Each line below that includes the word "same" is to be reported.

:: STORED DATA ::

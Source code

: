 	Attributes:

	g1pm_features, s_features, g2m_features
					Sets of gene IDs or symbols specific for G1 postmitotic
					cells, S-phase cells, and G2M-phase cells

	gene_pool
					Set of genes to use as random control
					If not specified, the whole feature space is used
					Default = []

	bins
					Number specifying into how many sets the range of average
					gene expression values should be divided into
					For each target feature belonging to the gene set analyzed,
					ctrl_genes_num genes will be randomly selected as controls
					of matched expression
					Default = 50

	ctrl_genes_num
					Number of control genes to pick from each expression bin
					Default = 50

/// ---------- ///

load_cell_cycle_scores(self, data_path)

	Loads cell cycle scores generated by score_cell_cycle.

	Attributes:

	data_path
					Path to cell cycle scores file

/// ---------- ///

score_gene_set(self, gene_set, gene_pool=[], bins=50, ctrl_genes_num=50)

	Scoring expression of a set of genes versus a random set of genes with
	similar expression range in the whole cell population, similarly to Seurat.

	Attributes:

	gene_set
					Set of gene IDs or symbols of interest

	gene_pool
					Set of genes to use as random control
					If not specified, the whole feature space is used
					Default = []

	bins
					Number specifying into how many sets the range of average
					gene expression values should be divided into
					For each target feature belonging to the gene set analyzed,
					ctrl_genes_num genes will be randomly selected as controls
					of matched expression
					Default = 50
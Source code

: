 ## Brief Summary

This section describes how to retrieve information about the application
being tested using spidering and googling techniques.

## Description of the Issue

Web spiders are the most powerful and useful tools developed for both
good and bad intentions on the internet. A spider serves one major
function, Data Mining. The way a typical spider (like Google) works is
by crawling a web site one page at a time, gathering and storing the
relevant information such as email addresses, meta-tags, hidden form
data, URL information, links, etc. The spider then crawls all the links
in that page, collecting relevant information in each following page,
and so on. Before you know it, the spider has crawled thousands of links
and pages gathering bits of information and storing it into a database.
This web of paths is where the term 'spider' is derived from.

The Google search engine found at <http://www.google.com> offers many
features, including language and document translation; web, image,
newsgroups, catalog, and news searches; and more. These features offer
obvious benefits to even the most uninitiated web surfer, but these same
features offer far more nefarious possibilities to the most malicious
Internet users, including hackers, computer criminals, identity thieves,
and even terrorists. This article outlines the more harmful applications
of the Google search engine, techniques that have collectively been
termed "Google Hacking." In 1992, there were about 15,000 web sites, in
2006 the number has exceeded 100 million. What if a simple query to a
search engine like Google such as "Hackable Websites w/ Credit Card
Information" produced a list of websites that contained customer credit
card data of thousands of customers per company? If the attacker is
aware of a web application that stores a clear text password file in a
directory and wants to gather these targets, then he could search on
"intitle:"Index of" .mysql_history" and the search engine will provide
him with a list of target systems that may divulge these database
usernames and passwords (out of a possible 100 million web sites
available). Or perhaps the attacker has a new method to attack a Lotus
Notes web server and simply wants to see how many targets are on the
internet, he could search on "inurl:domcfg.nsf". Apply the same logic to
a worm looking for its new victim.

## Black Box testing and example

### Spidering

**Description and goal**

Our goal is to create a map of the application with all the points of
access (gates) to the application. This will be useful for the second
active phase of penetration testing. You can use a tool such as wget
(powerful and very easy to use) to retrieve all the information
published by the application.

:::

_EXPECTED OUTPUT_:
obvious benefits to even the most uninitiated web surfer, but these same
internet, he could search on "inurl:domcfg.nsf". Apply the same logic to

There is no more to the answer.